> THE TASK
The job is to find each line in the entries holding the string "documentclass" and copy that line.

> MATERIAL SHOWN
___

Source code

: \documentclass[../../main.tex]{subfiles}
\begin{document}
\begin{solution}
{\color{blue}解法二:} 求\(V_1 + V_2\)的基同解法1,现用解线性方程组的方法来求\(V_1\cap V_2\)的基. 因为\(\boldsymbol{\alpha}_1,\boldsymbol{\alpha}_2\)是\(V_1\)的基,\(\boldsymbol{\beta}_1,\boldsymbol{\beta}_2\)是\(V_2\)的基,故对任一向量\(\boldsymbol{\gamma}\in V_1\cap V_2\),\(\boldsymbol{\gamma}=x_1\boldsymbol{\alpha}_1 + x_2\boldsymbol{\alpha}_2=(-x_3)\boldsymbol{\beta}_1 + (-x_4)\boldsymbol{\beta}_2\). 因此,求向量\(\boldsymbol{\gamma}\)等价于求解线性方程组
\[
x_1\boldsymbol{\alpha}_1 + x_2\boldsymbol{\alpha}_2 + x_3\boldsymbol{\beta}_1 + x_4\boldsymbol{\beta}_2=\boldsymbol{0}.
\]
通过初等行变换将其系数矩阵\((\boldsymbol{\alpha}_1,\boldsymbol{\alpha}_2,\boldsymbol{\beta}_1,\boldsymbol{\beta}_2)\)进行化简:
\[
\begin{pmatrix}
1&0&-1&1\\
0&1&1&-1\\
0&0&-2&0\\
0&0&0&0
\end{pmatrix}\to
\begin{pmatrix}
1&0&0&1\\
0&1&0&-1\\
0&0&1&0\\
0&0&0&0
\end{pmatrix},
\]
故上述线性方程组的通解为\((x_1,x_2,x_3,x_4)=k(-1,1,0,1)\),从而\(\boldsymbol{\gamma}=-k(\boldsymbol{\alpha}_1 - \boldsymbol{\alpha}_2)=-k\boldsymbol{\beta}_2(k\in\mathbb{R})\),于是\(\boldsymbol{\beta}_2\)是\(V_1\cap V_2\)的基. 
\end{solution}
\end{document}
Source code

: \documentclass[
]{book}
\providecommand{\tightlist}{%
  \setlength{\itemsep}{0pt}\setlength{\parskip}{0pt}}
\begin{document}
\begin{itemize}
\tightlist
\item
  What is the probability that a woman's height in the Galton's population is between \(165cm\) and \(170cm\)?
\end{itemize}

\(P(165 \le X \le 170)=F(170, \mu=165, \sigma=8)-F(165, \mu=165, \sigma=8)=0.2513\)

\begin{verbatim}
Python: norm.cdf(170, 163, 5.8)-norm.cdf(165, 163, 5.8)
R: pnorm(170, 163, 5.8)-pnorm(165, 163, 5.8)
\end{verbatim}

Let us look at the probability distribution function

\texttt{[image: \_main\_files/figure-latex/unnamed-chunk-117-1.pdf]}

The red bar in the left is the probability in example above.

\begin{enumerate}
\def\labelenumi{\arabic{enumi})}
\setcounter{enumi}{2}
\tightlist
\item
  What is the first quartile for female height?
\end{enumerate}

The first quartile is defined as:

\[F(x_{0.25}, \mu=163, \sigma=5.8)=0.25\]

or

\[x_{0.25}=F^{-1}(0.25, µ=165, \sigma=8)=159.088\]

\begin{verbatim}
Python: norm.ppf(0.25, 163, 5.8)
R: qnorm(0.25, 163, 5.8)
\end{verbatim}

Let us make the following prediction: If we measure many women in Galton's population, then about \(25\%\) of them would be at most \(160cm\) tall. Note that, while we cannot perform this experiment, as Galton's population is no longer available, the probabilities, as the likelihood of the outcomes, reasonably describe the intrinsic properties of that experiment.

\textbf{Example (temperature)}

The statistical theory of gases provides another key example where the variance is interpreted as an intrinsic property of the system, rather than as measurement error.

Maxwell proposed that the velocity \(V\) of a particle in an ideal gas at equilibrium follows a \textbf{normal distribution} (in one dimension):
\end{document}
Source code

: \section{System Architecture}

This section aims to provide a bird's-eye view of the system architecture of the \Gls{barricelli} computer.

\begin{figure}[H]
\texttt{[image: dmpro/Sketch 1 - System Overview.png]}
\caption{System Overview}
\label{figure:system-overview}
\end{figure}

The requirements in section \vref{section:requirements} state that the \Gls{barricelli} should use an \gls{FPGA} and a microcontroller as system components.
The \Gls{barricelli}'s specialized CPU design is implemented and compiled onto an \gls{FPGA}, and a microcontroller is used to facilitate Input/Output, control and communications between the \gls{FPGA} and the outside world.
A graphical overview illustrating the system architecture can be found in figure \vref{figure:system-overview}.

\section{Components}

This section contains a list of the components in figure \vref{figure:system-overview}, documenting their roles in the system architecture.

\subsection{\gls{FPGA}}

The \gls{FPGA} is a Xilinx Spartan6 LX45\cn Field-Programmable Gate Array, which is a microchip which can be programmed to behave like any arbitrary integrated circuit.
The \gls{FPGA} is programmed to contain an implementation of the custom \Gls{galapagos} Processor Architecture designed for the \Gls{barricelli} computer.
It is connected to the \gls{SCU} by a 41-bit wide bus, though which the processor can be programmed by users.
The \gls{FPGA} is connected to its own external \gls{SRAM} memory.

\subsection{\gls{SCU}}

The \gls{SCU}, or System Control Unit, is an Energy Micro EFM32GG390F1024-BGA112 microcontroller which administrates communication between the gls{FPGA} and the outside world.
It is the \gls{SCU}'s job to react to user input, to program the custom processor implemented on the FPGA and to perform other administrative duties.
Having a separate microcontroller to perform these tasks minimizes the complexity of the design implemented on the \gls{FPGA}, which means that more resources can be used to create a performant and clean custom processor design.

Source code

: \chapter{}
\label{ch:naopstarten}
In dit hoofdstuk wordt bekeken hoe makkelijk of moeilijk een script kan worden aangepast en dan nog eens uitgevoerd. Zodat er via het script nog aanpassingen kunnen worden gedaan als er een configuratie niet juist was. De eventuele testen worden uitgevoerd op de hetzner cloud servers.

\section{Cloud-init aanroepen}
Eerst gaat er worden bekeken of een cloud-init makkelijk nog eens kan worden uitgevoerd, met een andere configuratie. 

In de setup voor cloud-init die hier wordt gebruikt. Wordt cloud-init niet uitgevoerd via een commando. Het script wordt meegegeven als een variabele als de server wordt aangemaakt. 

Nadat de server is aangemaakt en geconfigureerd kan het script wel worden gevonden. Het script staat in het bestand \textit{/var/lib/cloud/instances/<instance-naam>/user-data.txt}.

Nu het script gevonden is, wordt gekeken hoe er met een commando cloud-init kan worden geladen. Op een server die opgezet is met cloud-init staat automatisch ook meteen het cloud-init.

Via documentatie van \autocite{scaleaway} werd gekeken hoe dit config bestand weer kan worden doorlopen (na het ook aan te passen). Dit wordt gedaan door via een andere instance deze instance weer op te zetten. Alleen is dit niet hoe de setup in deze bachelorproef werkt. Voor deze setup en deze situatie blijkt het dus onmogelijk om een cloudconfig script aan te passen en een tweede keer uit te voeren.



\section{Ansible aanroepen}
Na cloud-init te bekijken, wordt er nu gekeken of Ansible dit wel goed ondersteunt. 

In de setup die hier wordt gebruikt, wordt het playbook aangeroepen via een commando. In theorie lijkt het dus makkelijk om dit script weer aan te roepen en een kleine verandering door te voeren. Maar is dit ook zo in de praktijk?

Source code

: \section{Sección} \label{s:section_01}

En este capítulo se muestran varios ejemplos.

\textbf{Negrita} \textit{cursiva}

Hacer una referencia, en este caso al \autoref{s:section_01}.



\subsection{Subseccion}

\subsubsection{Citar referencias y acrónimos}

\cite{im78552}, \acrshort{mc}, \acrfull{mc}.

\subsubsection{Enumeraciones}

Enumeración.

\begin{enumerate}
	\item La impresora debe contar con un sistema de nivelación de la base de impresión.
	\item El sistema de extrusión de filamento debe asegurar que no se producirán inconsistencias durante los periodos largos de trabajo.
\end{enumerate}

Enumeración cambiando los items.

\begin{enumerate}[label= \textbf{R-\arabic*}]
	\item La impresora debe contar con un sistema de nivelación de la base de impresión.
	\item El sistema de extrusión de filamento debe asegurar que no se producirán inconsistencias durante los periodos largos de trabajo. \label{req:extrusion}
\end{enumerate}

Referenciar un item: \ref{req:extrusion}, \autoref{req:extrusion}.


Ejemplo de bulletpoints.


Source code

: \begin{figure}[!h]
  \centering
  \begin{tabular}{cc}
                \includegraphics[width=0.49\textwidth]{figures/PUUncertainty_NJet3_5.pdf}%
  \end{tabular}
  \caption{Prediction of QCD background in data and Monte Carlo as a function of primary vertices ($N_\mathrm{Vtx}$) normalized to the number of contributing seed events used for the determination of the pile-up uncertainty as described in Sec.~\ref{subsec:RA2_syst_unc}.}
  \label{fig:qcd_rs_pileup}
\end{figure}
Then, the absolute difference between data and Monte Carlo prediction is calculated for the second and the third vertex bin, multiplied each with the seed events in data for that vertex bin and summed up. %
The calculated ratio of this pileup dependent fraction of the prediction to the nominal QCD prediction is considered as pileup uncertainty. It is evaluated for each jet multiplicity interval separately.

___

> RESULT
: \documentclass[../../main.tex]{subfiles}
: \documentclass[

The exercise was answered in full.